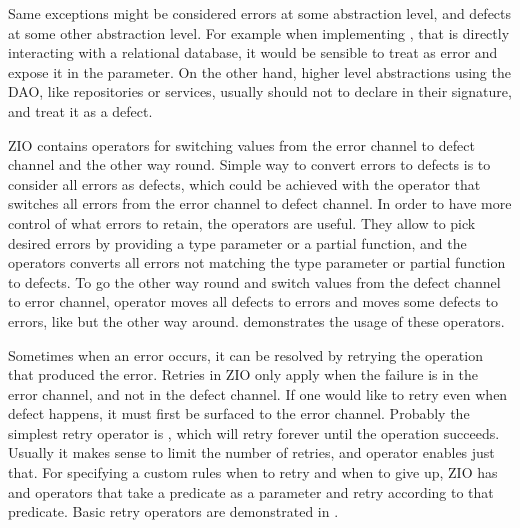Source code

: 

Same exceptions might be considered errors at some abstraction level, and defects at some other abstraction level. For example when implementing , that is directly interacting with a relational database, it would be sensible to treat  as error and expose it in the  parameter. On the other hand, higher level abstractions using the DAO, like repositories or services, usually should not to declare  in their signature, and treat it as a defect.

ZIO contains operators for switching values from the error channel to defect channel and the other way round. Simple way to convert errors to defects is to consider all errors as defects, which could be achieved with the  operator that switches all errors from the error channel to defect channel. In order to have more control of what errors to retain, the  operators are useful. They allow to pick desired errors by providing a type parameter or a partial function, and the operators converts all errors not matching the type parameter or partial function to defects. To go the other way round and switch values from the defect channel to error channel,  operator moves all defects to errors and  moves some defects to errors, like  but the other way around.  demonstrates the usage of these operators.



Sometimes when an error occurs, it can be resolved by retrying the operation that produced the error. Retries in ZIO only apply when the failure is in the error channel, and not in the defect channel. If one would like to retry even when defect happens, it must first be surfaced to the error channel. Probably the simplest retry operator is , which will retry forever until the operation succeeds. Usually it makes sense to limit the number of retries, and  operator enables just that. For specifying a custom rules when to retry and when to give up, ZIO has  and  operators that take a predicate as a parameter and retry according to that predicate. Basic retry operators are demonstrated in .



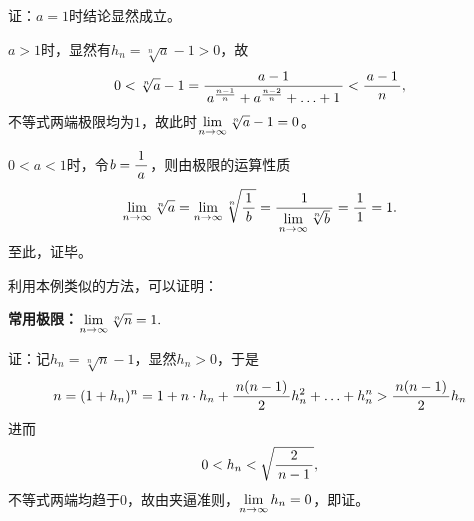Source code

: 证：$a=1$时结论显然成立。

$a>1$时，显然有$h_n=\sqrt[n]a-1>0$，故
\begin{align*}
	0<\sqrt[n]a-1
	=\df{a-1}{a^{\frac{n-1}n}+a^{\frac{n-2}n}+\ldots+1}
	<\df{a-1}n,
\end{align*}
不等式两端极限均为$1$，故此时$\limn{\sqrt[n]a-1}=0$。

$0<a<1$时，令$b=\df1a$，则由极限的运算性质
$$\limn\sqrt[n]a=\limn\sqrt[n]{\df1b}
=\df1{\limn\sqrt[n]b}=\df11=1.$$
至此，证毕。\fin

%
%
%

利用本例类似的方法，可以证明：
\begin{thx}
	{\bf 常用极限：}$\limn\sqrt[n]n=1.$
\end{thx}

证：记$h_n=\sqrt[n]{n}-1$，显然$h_n>0$，于是
\begin{align*}
	n=(1+h_n)^n
	=1+n\cdot h_n+\df{n(n-1)}{2}h_n^2+\ldots+h_n^n
	>\df{n(n-1)}{2}h_n
\end{align*}
进而
$$0<h_n<\sqrt{\df2{n-1}},$$
不等式两端均趋于$0$，故由夹逼准则，$\limn h_n=0$，即证。\fin

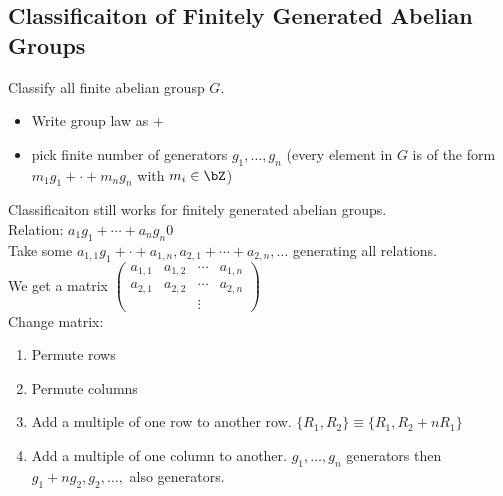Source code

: 
\subsection{Classificaiton of Finitely Generated Abelian Groups}

Classify all finite abelian grousp $G$. 
\begin{itemize}
    \item Write group law as + 
    \item pick finite number of generators $g_1, \ldots, g_n$ (every element in $G$ is of the form $m_1g_1 + \cdot + m_ng_n$ with $m_i \in \bZ$) 
\end{itemize}

\noindent
Classificaiton still works for finitely generated abelian groups. \\
Relation: $a_1 g_1 + \cdots + a_ng_n 0$ \\
Take some $a_{1,1}g_1 + \cdot + a_{1,n}, a_{2, 1} + \cdots + a_{2,n}, \ldots $ generating all relations. \\
We get a matrix $\begin{pmatrix} a_{1,1} & a_{1,2} & \cdots & a_{1,n} \\ a_{2,1} & a_{2,2} & \cdots & a_{2,n} \\ & & \vdots & \end{pmatrix}$ \\
Change matrix:
\begin{enumerate}
    \item Permute rows 
    \item Permute columns 
    \item Add a multiple of one row to another row. $\{R_1, R_2\} \equiv \{R_1, R_2 + nR_1\}$ 
    \item Add a multiple of one column to another. $g_1, \ldots, g_n$ generators then $g_1 + ng_2, g_2, \ldots, $ also generators.  
\end{enumerate}

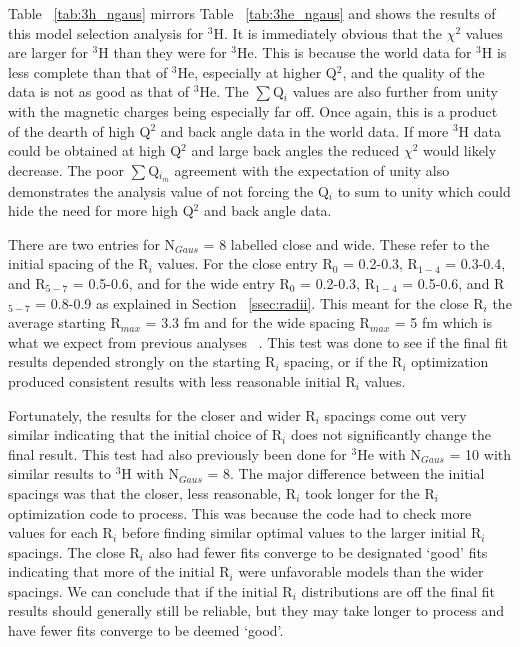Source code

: Table ~\ref{tab:3h_ngaus} mirrors Table ~\ref{tab:3he_ngaus} and shows the results of this model selection analysis for $^3$H. It is immediately obvious that the $\chi^2$ values are larger for $^3$H than they were for $^3$He. This is because the world data for $^3$H is less complete than that of $^3$He, especially at higher Q$^2$, and the quality of the data is not as good as that of $^3$He. The $\sum$Q$_i$ values are also further from unity with the magnetic charges being especially far off. Once again, this is a product of the dearth of high Q$^2$ and back angle data in the world data. If more $^3$H data could be obtained at high Q$^2$ and large back angles the reduced $\chi^2$ would likely decrease. The poor $\sum$Q$_{i_{m}}$ agreement with the expectation of unity also demonstrates the analysis value of not forcing the Q$_i$ to sum to unity which could hide the need for more high Q$^2$ and back angle data.

There are two entries for N$_{Gaus}$ = 8 labelled close and wide. These refer to the initial spacing of the R$_i$ values. For the close entry R$_0$ = 0.2-0.3, R$_{1-4}$ = 0.3-0.4, and R$_{5-7}$ = 0.5-0.6, and for the wide entry R$_0$ = 0.2-0.3, R$_{1-4}$ = 0.5-0.6, and R$_{5-7}$ = 0.8-0.9 as explained in Section ~\ref{ssec:radii}. This meant for the close R$_i$ the average starting R$_{max}$ = 3.3 fm and for the wide spacing R$_{max}$ = 5 fm which is what we expect from previous analyses ~\cite{Article:Amroun}. This test was done to see if the final fit results depended strongly on the starting R$_i$ spacing, or if the R$_i$ optimization produced consistent results with less reasonable initial R$_i$ values.

Fortunately, the results for the closer and wider R$_i$ spacings come out very similar indicating that the initial choice of R$_i$ does not significantly change the final result. This test had also previously been done for $^3$He with N$_{Gaus}$ = 10 with similar results to $^3$H with N$_{Gaus}$ = 8. The major difference between the initial spacings was that the closer, less reasonable, R$_i$ took longer for the R$_i$ optimization code to process. This was because the code had to check more values for each R$_i$ before finding similar optimal values to the larger initial R$_i$ spacings. The close R$_i$ also had fewer fits converge to be designated `good' fits indicating that more of the initial R$_i$ were unfavorable models than the wider spacings. We can conclude that if the initial R$_i$ distributions are off the final fit results should generally still be reliable, but they may take longer to process and have fewer fits converge to be deemed `good'.  

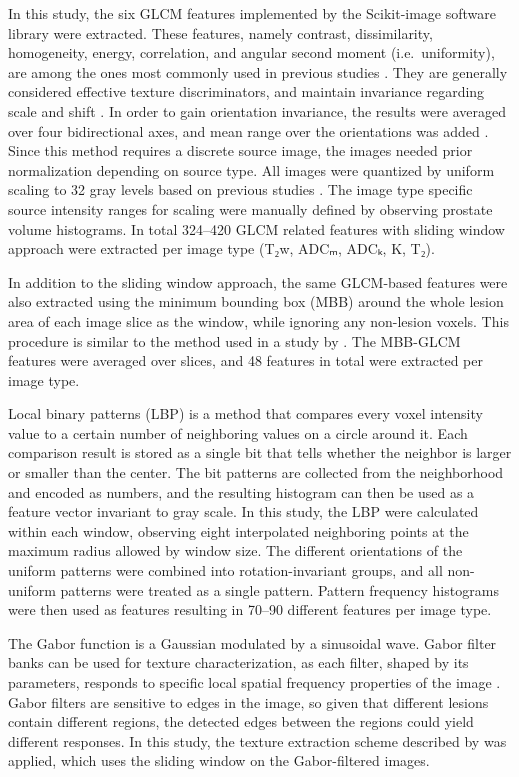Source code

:In this study, the six GLCM features implemented by the Scikit-image software
library \citep{VanderWalt2014} were extracted. These features, namely contrast,
dissimilarity, homogeneity, energy, correlation, and angular second moment
(i.e.\ uniformity), are among the ones most commonly used in previous studies
\citep{Clausi2002Rapid}. They are generally considered effective texture
discriminators, and maintain invariance regarding scale and shift
\citep{Clausi2002Analysis}. In order to gain orientation invariance, the results
were averaged over four bidirectional axes, and mean range over the orientations
was added \citep{Haralick1973}. Since this method requires a discrete source
image, the images needed prior normalization depending on source type. All
images were quantized by uniform scaling to 32 gray levels based on previous
studies \citep{Clausi2002Analysis, Clausi2002Rapid, Albregtsen2008}. The image
type specific source intensity ranges for scaling were manually defined by
observing prostate volume histograms. In total 324--420 GLCM related features
with sliding window approach were extracted per image type (T₂w, ADCₘ, ADCₖ, K,
T₂).

In addition to the sliding window approach, the same GLCM-based features were
also extracted using the minimum bounding box (MBB) around the whole lesion
area of each image slice as the window, while ignoring any non-lesion voxels.
This procedure is similar to the method used in a study by \citet{Vignati2015}.
The MBB-GLCM features were averaged over slices, and 48 features in total were
extracted per image type.

Local binary patterns (LBP) \citep{Ojala1996} is a method that compares every
voxel intensity value to a certain number of neighboring values on a circle
around it. Each comparison result is stored as a single bit that tells whether
the neighbor is larger or smaller than the center. The bit patterns are
collected from the neighborhood and encoded as numbers, and the resulting
histogram can then be used as a feature vector invariant to gray scale. In this
study, the LBP were calculated within each window, observing eight interpolated
neighboring points at the maximum radius allowed by window size. The different
orientations of the uniform patterns were combined into rotation-invariant
groups, and all non-uniform patterns were treated as a single pattern. Pattern
frequency histograms were then used as features resulting in 70--90 different
features per image type.

The Gabor function \citep{Gabor1946} is a Gaussian modulated by a sinusoidal
wave. Gabor filter banks can be used for texture characterization, as each
filter, shaped by its parameters, responds to specific local spatial frequency
properties of the image \citep{Turner1986}. Gabor filters are sensitive to edges
in the image, so given that different lesions contain different regions, the
detected edges between the regions could yield different responses. In this
study, the texture extraction scheme described by \citet{Tuceryan1998} was
applied, which uses the sliding window on the Gabor-filtered images.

* [What you need to do]: Beginning with the line above that contains "This procedure is", copy each line exactly up to and including the line that contains "the neighbor is", and go no further.

* [Task response]:
This procedure is similar to the method used in a study by \citet{Vignati2015}.
The MBB-GLCM features were averaged over slices, and 48 features in total were
extracted per image type.

Local binary patterns (LBP) \citep{Ojala1996} is a method that compares every
voxel intensity value to a certain number of neighboring values on a circle
around it. Each comparison result is stored as a single bit that tells whether
the neighbor is larger or smaller than the center. The bit patterns are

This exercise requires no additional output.